Our ability to communicate, I think, is unparalleled; it is so, in fact, that sometimes we don't even need to speak. Usually I'll think something and she'll say it. One time, my tummy growled very quietly, and I only felt it; no one could hear it, but then my mom said she was hungry. *Cue Twilight Zone music.* Other times it’ll be like, “Do you have a thingy with you?” “Yeah, but it’s the kind you don’t like.” “That’s okay.” And I’ll whip the “thingy” out of my purse and my brother will look at us wide-eyed and ask, “How did you know what she was talking about?” Actually, that’s not true. My brother is completely oblivious to 96% of his surroundings unless it has four wheels, a leather interior, or breasts. The “thingy” in question is a grapefruit-flavoured lip balm.

But I told my mom about every insecurity: "Is this supposed to be like this?"
Every incident with a stupid boy: "He asked me to tell him when I was menstruating so he would know when not to hang out with me because he ‘doesn’t want to see me when I’m angry.’" (I guess he was pretty lucky that I wasn’t menstruating then.)
Every time someone made me feel bad: "I can see why you wouldn't want to go swimming."

And she told me about herself in return: the way my dad had made her feel when he left, that guy she went on a date with who didn’t leave enough of a tip, how much she wished she could wear high heels but no longer could.

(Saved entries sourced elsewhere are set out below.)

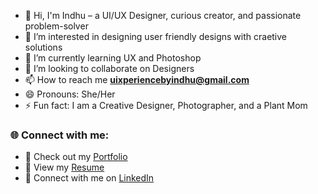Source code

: - 👋 Hi, I'm Indhu – a UI/UX Designer, curious creator, and passionate problem-solver
- 👀 I’m interested in designing user friendly designs with craetive solutions
- 🌱 I’m currently learning UX and Photoshop
- 💞️ I’m looking to collaborate on Designers
- 📫 How to reach me **uixperiencebyindhu@gmail.com**
- 😄 Pronouns: She/Her
- ⚡ Fun fact: I am a Creative Designer, Photographer, and a Plant Mom

### 🌐 Connect with me:

- 💼 Check out my [Portfolio](https://shorturl.at/ijIJS)
- 📄 View my [Resume](https://shorturl.at/rFg74)
- 🔗 Connect with me on [LinkedIn](https://www.linkedin.com/in/uixperience/)
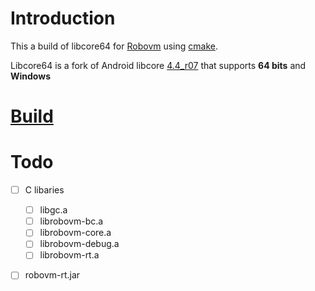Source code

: Introduction
============

This a build of libcore64 for [Robovm](https://github.com/robovm/robovm) using [cmake](www.cmake.org).

Libcore64 is a fork of Android libcore [4.4_r07](https://github.com/dicej/android-libcore64/issues/3) that supports **64 bits** and **Windows**


[Build](BUILD.md)
=================

Todo
====
- [ ] C libaries
  - [ ] libgc.a
  - [ ] librobovm-bc.a
  - [ ] librobovm-core.a
  - [ ] librobovm-debug.a
  - [ ] librobovm-rt.a
- [ ] robovm-rt.jar


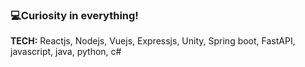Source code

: ### 💻Curiosity in everything!

**TECH:** Reactjs, Nodejs, Vuejs, Expressjs, Unity, Spring boot, FastAPI, javascript, java, python, c#
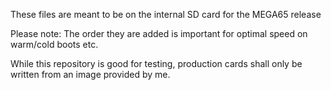 These files are meant to be on the internal SD card for the MEGA65 release

Please note: The order they are added is important for optimal speed on warm/cold boots etc.

While this repository is good for testing, production cards shall only be written from an image provided by me.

The same cannot be said for my father. He can still wear high heels.

I was a daddy’s girl when I was a kid, believe it or not. After he left, though, his interest in me and my brother left too. Although it sometimes felt like we were strangers forced to be in the same room with each other, I still felt like I was able to talk to him relatively easily. I opened up to him a few times, but he never opened up to me… until the day he told us he was leaving the country. It’s hard to be honest with someone who tells you lies, but it’s also hard to be honest with someone who doesn’t tell you anything.

Some people think the relationship I have with my mom is not good, that it’s unhealthy. You know, because we get along and have a lot in common and are able to talk about very personal things and we spend a lot of time together and we enjoy each other’s company and have similar values. I have even told her about my sex life (gasp!). Yes, those are all definite signs of an unhealthy mother-daughter relationship and I should rebel immediately and vow never to talk to her again. Despite our numerous similarities, we have differences. I’m an introvert, and she’s an extrovert. I like grapefruit, and she doesn’t. I work better when it’s quiet, and she works better when she listens to music. We have a vast middle ground of things we agree on yet there are some things on which we don’t, and I think that’s important for any relationship. Although we are very open with one another, we are still true to ourselves; I am my own person, as is she.

Some parents feel they need to hide things from their kids because it’s a way of “protecting them.” They might never let their child see them cry. They might never let their child see their true emotions, period. I saw how my mom reacted to things that her father or mother-in-law or friend has said. She never hid her emotions from me, and I learned a lot from that. It probably helped that she was terrible at hiding them, but because of the honesty that still holds us together, I don’t think she’s ever really felt like she had to hide anything.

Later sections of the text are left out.